I liked the characters; Linh and Bao are such well-written protagonists, and you really understand their dreams and desires. The side characters were great too. Linh’s best friend, Allison, is ambitious and meddling and essentially the reason why they start to like each other. Bao’s best friend, Viet, is also dependable and supportive and loves crime shows. We also see a lot of Linh’s and Bao’s parents, which is fairly abnormal for YA novels.
The romance was cute! I do want to clarify that this book isn’t a hate-to-love story; instead, Linh and Bao click from the very beginning. Rather, their relationship lies more on the forbidden side because their families hate each other so much.
My favorite aspect of this book, however, is the Vietnamese-American representation. I loved seeing Vietnamese culture sprinkled throughout the book, even just the little things like the food and mentions of Paris by Night blaring in the background at all times (if you know, you know).
Also, it was nice seeing the Vietnamese phrases throughout the book! Honestly, I laughed a bit when I read “trời ơi” written. I don’t speak Vietnamese, so people who do can correct me on this, but here are some translations for a few words used a lot in this book:
- con means “child” and is used as kind of a term of endearment
- Ba means “Dad” (more explanation in the author’s dedication)
- Mẹ means “Mom” (same as above)
I will be honest and say that this book was fairly similar to other typical Asian-American stories with protagonists who want to pursue an arts career despite their parents’ disapproval, so that aspect of the story wasn’t necessarily new…and honestly, I’m a little over it simply because I never had to go through that but that’s just me.
However, I really liked how this book made this situation more specific to a Vietnamese-American experience in that many people of Vietnamese descent and of my generation (speaking broadly) have parents who are refugees from the Vietnam War. There’s a lot of trauma there, obviously, and has led them to want stable lives for their children, especially financially. Obviously, this is applicable for many other Asian Americans, but it was just so fascinating for me to read it from a singularly Vietnamese-American lens, which again, I haven’t really seen in a YA contemporary.
Also, this trauma from the war is very up-front and is the reason why I said this book isn’t a romantic comedy. Linh’s and Bao’s parents’ stories of their life in Vietnam are an integral part of the book. I won’t say it’s super heavy; it’s just that this book wasn’t as light as I was expecting, not that that’s a bad thing; I just want to clarify this for other people.
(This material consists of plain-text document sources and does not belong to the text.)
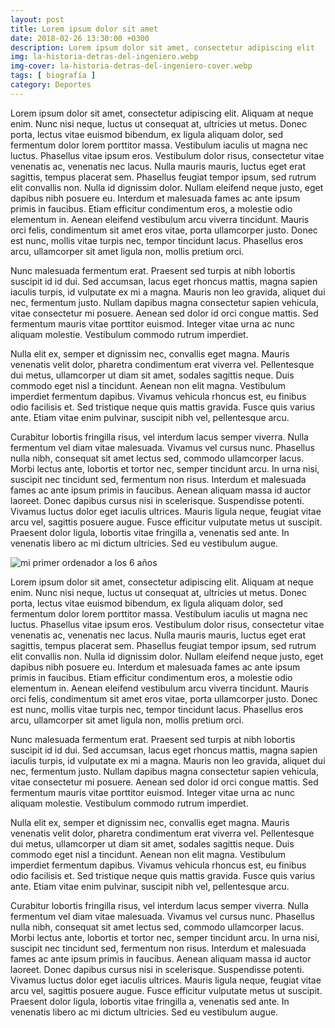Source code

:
 ```yaml
---
layout: post
title: Lorem ipsum dolor sit amet
date: 2018-02-26 13:30:00 +0300
description: Lorem ipsum dolor sit amet, consectetur adipiscing elit
img: la-historia-detras-del-ingeniero.webp
img-cover: la-historia-detras-del-ingeniero-cover.webp
tags: [ biografía ]
category: Deportes
---
```



Lorem ipsum dolor sit amet, consectetur adipiscing elit. Aliquam at neque enim. Nunc nisi neque, luctus ut consequat at, ultricies ut metus. Donec porta, lectus vitae euismod bibendum, ex ligula aliquam dolor, sed fermentum dolor lorem porttitor massa. Vestibulum iaculis ut magna nec luctus. Phasellus vitae ipsum eros. Vestibulum dolor risus, consectetur vitae venenatis ac, venenatis nec lacus. Nulla mauris mauris, luctus eget erat sagittis, tempus placerat sem. Phasellus feugiat tempor ipsum, sed rutrum elit convallis non. Nulla id dignissim dolor. Nullam eleifend neque justo, eget dapibus nibh posuere eu. Interdum et malesuada fames ac ante ipsum primis in faucibus. Etiam efficitur condimentum eros, a molestie odio elementum in. Aenean eleifend vestibulum arcu viverra tincidunt. Mauris orci felis, condimentum sit amet eros vitae, porta ullamcorper justo. Donec est nunc, mollis vitae turpis nec, tempor tincidunt lacus. Phasellus eros arcu, ullamcorper sit amet ligula non, mollis pretium orci.

Nunc malesuada fermentum erat. Praesent sed turpis at nibh lobortis suscipit id id dui. Sed accumsan, lacus eget rhoncus mattis, magna sapien iaculis turpis, id vulputate ex mi a magna. Mauris non leo gravida, aliquet dui nec, fermentum justo. Nullam dapibus magna consectetur sapien vehicula, vitae consectetur mi posuere. Aenean sed dolor id orci congue mattis. Sed fermentum mauris vitae porttitor euismod. Integer vitae urna ac nunc aliquam molestie. Vestibulum commodo rutrum imperdiet.

Nulla elit ex, semper et dignissim nec, convallis eget magna. Mauris venenatis velit dolor, pharetra condimentum erat viverra vel. Pellentesque dui metus, ullamcorper ut diam sit amet, sodales sagittis neque. Duis commodo eget nisl a tincidunt. Aenean non elit magna. Vestibulum imperdiet fermentum dapibus. Vivamus vehicula rhoncus est, eu finibus odio facilisis et. Sed tristique neque quis mattis gravida. Fusce quis varius ante. Etiam vitae enim pulvinar, suscipit nibh vel, pellentesque arcu.

Curabitur lobortis fringilla risus, vel interdum lacus semper viverra. Nulla fermentum vel diam vitae malesuada. Vivamus vel cursus nunc. Phasellus nulla nibh, consequat sit amet lectus sed, commodo ullamcorper lacus. Morbi lectus ante, lobortis et tortor nec, semper tincidunt arcu. In urna nisi, suscipit nec tincidunt sed, fermentum non risus. Interdum et malesuada fames ac ante ipsum primis in faucibus. Aenean aliquam massa id auctor laoreet. Donec dapibus cursus nisi in scelerisque. Suspendisse potenti. Vivamus luctus dolor eget iaculis ultrices. Mauris ligula neque, feugiat vitae arcu vel, sagittis posuere augue. Fusce efficitur vulputate metus ut suscipit. Praesent dolor ligula, lobortis vitae fringilla a, venenatis sed ante. In venenatis libero ac mi dictum ultricies. Sed eu vestibulum augue.

<div class="push-right"><img alt="mi primer ordenador a los 6 años" src="{{site.baseurl}}/assets/images/blog/la-historia-detras-del-ingeniero-2.webp" /></div>

Lorem ipsum dolor sit amet, consectetur adipiscing elit. Aliquam at neque enim. Nunc nisi neque, luctus ut consequat at, ultricies ut metus. Donec porta, lectus vitae euismod bibendum, ex ligula aliquam dolor, sed fermentum dolor lorem porttitor massa. Vestibulum iaculis ut magna nec luctus. Phasellus vitae ipsum eros. Vestibulum dolor risus, consectetur vitae venenatis ac, venenatis nec lacus. Nulla mauris mauris, luctus eget erat sagittis, tempus placerat sem. Phasellus feugiat tempor ipsum, sed rutrum elit convallis non. Nulla id dignissim dolor. Nullam eleifend neque justo, eget dapibus nibh posuere eu. Interdum et malesuada fames ac ante ipsum primis in faucibus. Etiam efficitur condimentum eros, a molestie odio elementum in. Aenean eleifend vestibulum arcu viverra tincidunt. Mauris orci felis, condimentum sit amet eros vitae, porta ullamcorper justo. Donec est nunc, mollis vitae turpis nec, tempor tincidunt lacus. Phasellus eros arcu, ullamcorper sit amet ligula non, mollis pretium orci.

Nunc malesuada fermentum erat. Praesent sed turpis at nibh lobortis suscipit id id dui. Sed accumsan, lacus eget rhoncus mattis, magna sapien iaculis turpis, id vulputate ex mi a magna. Mauris non leo gravida, aliquet dui nec, fermentum justo. Nullam dapibus magna consectetur sapien vehicula, vitae consectetur mi posuere. Aenean sed dolor id orci congue mattis. Sed fermentum mauris vitae porttitor euismod. Integer vitae urna ac nunc aliquam molestie. Vestibulum commodo rutrum imperdiet.

Nulla elit ex, semper et dignissim nec, convallis eget magna. Mauris venenatis velit dolor, pharetra condimentum erat viverra vel. Pellentesque dui metus, ullamcorper ut diam sit amet, sodales sagittis neque. Duis commodo eget nisl a tincidunt. Aenean non elit magna. Vestibulum imperdiet fermentum dapibus. Vivamus vehicula rhoncus est, eu finibus odio facilisis et. Sed tristique neque quis mattis gravida. Fusce quis varius ante. Etiam vitae enim pulvinar, suscipit nibh vel, pellentesque arcu.

Curabitur lobortis fringilla risus, vel interdum lacus semper viverra. Nulla fermentum vel diam vitae malesuada. Vivamus vel cursus nunc. Phasellus nulla nibh, consequat sit amet lectus sed, commodo ullamcorper lacus. Morbi lectus ante, lobortis et tortor nec, semper tincidunt arcu. In urna nisi, suscipit nec tincidunt sed, fermentum non risus. Interdum et malesuada fames ac ante ipsum primis in faucibus. Aenean aliquam massa id auctor laoreet. Donec dapibus cursus nisi in scelerisque. Suspendisse potenti. Vivamus luctus dolor eget iaculis ultrices. Mauris ligula neque, feugiat vitae arcu vel, sagittis posuere augue. Fusce efficitur vulputate metus ut suscipit. Praesent dolor ligula, lobortis vitae fringilla a, venenatis sed ante. In venenatis libero ac mi dictum ultricies. Sed eu vestibulum augue.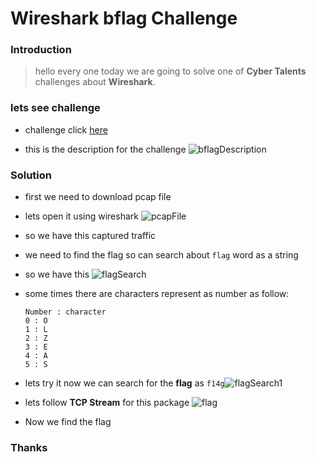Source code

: # Wireshark bflag Challenge

### Introduction

> hello every one today we are going to solve one of **Cyber Talents** challenges about **Wireshark**.

### lets see challenge

- challenge click [here](https://cybertalents.com/learn/introduction-to-cybersecurity/20-wireshark/challenges/bflag)

- this is the description for the challenge ![bflagDescription](https://user-images.githubusercontent.com/83983701/231558165-76167a81-5e36-4c6e-a353-71d029861232.png)


### Solution

- first we need to download pcap file
- lets open it using wireshark ![pcapFile](https://user-images.githubusercontent.com/83983701/231558294-5d3d4915-63f0-4eec-9522-5ba39b247200.png)
- so we have this captured traffic
- we need to find the flag so can search about ```flag``` word as a string
- so we have this ![flagSearch](https://user-images.githubusercontent.com/83983701/231558378-f7fa53b2-1f67-480e-be81-4a8c924ddf48.png)
- some times there are characters represent as number as follow:

  ```
  Number : character
  0 : O 
  1 : L
  2 : Z
  3 : E
  4 : A
  5 : S
  ```

- lets try it now we can search for the **flag**  as `f14g`![flagSearch1](https://user-images.githubusercontent.com/83983701/231558443-c6ce6abe-3ed2-45a5-be97-2db649875abc.png)
- lets follow **TCP  Stream** for this package ![flag](https://user-images.githubusercontent.com/83983701/231558488-1cf701a0-0954-4d68-84a6-44731354f1a1.png)
- Now we find the flag

### Thanks
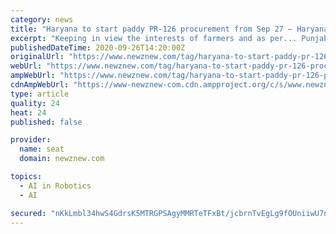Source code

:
 ```yaml
---
category: news
title: "Haryana to start paddy PR-126 procurement from Sep 27 – Haryana CM"
excerpt: "Keeping in view the interests of farmers and as per... Punjab Marriage Palace & Resort Association Submits Memorandum to CM Punjab Marriage Palace & Resort Association Submits Memorandum to CM: Punjab government should reopen the state's marriage palaces & resorts by"
publishedDateTime: 2020-09-26T14:20:00Z
originalUrl: "https://www.newznew.com/tag/haryana-to-start-paddy-pr-126-procurement-from-sep-27-haryana-cm/"
webUrl: "https://www.newznew.com/tag/haryana-to-start-paddy-pr-126-procurement-from-sep-27-haryana-cm/"
ampWebUrl: "https://www.newznew.com/tag/haryana-to-start-paddy-pr-126-procurement-from-sep-27-haryana-cm/amp/"
cdnAmpWebUrl: "https://www-newznew-com.cdn.ampproject.org/c/s/www.newznew.com/tag/haryana-to-start-paddy-pr-126-procurement-from-sep-27-haryana-cm/amp/"
type: article
quality: 24
heat: 24
published: false

provider:
  name: seat
  domain: newznew.com

topics:
  - AI in Robotics
  - AI

secured: "nKkLmbl34hwS4GdrsK5MTRGPSAgyMMRTeTFxBt/jcbrnTvEgLg9fOUniiwU7nRwfcetgpoqCdQhHXohGPDDMRSBx1QOw5/u1c9MfY7kd3BPr51H/CKnFItkaCvlxnFeCpz0cV1P1BBkgW4t35vVHXM05kxpG2onTHWYvzZVy40ft6ltE1FOmdtxcNm0GFdJlRzU/lAbcHhTapFzTUxy2xSJW1mylcszD9DtNNvFJwppxnOhi0Pl+DGvmiM98j6x7sVw201Q5iLCD1qK5MeL8eSoo6nnJUQKqbDHLLcBLM7aWmTzbOYyLkCKKTsblIpmk27P1vFAhDrpYl1HC2mONxIZHi0gj/wJaycikRrneSVE=;YEyAzdBZQurR+ZIbPGtWSA=="
---
```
So again, a lot of people of Vietnamese descent in my generation have parents who are refugees, who fled from their homeland and have had to build up their life in other countries. This was something that is so specific to Vietnamese diaspora (again, speaking broadly and not only for Vietnam) that I didn’t even know it was something I wanted to see in a book until I read it. I just related to this so much more than when I’ve been reading East-Asian-American stories over the past ten years, so I really appreciated being able to read this book.
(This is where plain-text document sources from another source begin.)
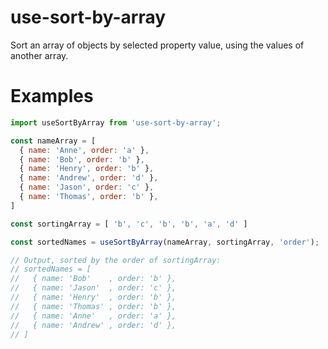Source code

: # use-sort-by-array
Sort an array of objects by selected property value, using the values of another array.

# Examples

```js
import useSortByArray from 'use-sort-by-array';

const nameArray = [ 
  { name: 'Anne', order: 'a' },
  { name: 'Bob', order: 'b' },
  { name: 'Henry', order: 'b' },
  { name: 'Andrew', order: 'd' },
  { name: 'Jason', order: 'c' },
  { name: 'Thomas', order: 'b' },
]

const sortingArray = [ 'b', 'c', 'b', 'b', 'a', 'd' ]

const sortedNames = useSortByArray(nameArray, sortingArray, 'order');

// Output, sorted by the order of sortingArray:
// sortedNames = [    
//   { name: 'Bob'    , order: 'b' },
//   { name: 'Jason'  , order: 'c' },
//   { name: 'Henry'  , order: 'b' },
//   { name: 'Thomas' , order: 'b' },
//   { name: 'Anne'   , order: 'a' },
//   { name: 'Andrew' , order: 'd' },
// ]

```
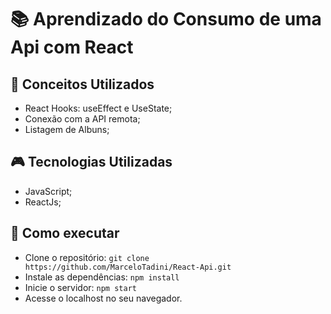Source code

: # :books: Aprendizado do Consumo de uma  Api com React


## :mag_right: Conceitos Utilizados
* React Hooks: useEffect e UseState;
* Conexão com a API remota;
* Listagem de Albuns;

##  :video_game: Tecnologias Utilizadas 
* JavaScript;
* ReactJs;

## :rocket: Como executar 
* Clone o repositório:
```` git clone https://github.com/MarceloTadini/React-Api.git ````
* Instale as dependências: ```` npm install ````
* Inicie o servidor: ```` npm start ````
* Acesse o localhost no seu navegador.
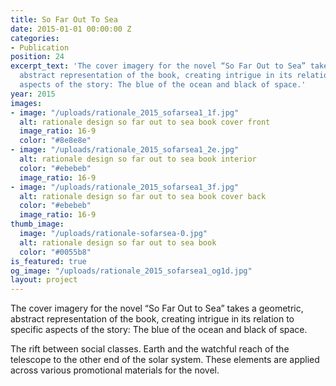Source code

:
 ```yaml
---
title: So Far Out To Sea
date: 2015-01-01 00:00:00 Z
categories:
- Publication
position: 24
excerpt_text: 'The cover imagery for the novel “So Far Out to Sea” takes a geometric,
  abstract representation of the book, creating intrigue in its relation to specific
  aspects of the story: The blue of the ocean and black of space.'
year: 2015
images:
- image: "/uploads/rationale_2015_sofarsea1_1f.jpg"
  alt: rationale design so far out to sea book cover front
  image_ratio: 16-9
  color: "#8e8e8e"
- image: "/uploads/rationale_2015_sofarsea1_2e.jpg"
  alt: rationale design so far out to sea book interior
  color: "#ebebeb"
  image_ratio: 16-9
- image: "/uploads/rationale_2015_sofarsea1_3f.jpg"
  alt: rationale design so far out to sea book cover back
  color: "#ebebeb"
  image_ratio: 16-9
thumb_image:
  image: "/uploads/rationale-sofarsea-0.jpg"
  alt: rationale design so far out to sea book
  color: "#0055b8"
is_featured: true
og_image: "/uploads/rationale_2015_sofarsea1_og1d.jpg"
layout: project
---
```


The cover imagery for the novel “So Far Out to Sea” takes a geometric, abstract representation of the book, creating intrigue in its relation to specific aspects of the story: The blue of the ocean and black of space.

The rift between social classes. Earth and the watchful reach of the telescope to the other end of the solar system. These elements are applied across various promotional materials for the novel.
A Pho Love Story had some adorable moments but also explored heavier issues, such as familial trauma. It intertwined so many great aspects of Vietnamese culture throughout the story, and I also really enjoyed the characters and their dynamics. I definitely recommend A Pho Love Story if you like Gloria Chao’s books!
About the Author: Loan Le is the youngest child of two Vietnamese immigrants hailing from Nha Trang. She holds an MFA degree in fiction from Fairfield University, also her undergraduate alma mater. A Pushcart Prize–nominated writer, her short stories have appeared in CRAFT Literary, Mud Season Review, and Angel City Review. Loan is an editor at Simon and Schuster’s Atria Books imprint and lives in Manhattan. A Pho Love Story is her first novel.